Start of Block

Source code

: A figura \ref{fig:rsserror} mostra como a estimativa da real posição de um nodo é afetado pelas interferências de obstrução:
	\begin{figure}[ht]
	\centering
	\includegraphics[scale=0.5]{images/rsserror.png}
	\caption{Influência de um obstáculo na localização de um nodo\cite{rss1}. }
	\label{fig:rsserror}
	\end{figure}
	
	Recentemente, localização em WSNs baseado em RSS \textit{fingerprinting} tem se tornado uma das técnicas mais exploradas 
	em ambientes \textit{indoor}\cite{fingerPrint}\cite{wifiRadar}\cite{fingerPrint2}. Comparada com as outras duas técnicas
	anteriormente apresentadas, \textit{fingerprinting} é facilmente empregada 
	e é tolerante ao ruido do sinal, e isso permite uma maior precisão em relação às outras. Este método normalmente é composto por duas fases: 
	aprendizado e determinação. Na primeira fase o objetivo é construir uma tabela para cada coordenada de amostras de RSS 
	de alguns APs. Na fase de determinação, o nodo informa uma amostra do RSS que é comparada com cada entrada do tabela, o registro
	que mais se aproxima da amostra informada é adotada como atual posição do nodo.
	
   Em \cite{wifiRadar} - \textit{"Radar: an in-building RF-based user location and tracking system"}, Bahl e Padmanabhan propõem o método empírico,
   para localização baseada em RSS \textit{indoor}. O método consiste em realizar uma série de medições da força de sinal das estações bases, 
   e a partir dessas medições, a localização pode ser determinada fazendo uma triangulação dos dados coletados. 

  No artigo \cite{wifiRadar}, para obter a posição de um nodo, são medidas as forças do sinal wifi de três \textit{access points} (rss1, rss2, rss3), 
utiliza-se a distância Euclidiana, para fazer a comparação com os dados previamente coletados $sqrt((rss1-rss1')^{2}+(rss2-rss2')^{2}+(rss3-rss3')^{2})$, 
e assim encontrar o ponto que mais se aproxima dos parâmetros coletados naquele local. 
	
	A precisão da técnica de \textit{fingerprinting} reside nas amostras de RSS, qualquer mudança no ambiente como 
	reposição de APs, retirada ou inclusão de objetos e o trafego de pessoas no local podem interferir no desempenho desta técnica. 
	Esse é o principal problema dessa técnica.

End of Block

• TASK
The lines holding the word "medições" are the answer. Pull them out of the records and copy them.

• SOLVED PROBLEM
   para localização baseada em RSS \textit{indoor}. O método consiste em realizar uma série de medições da força de sinal das estações bases, 
   e a partir dessas medições, a localização pode ser determinada fazendo uma triangulação dos dados coletados. 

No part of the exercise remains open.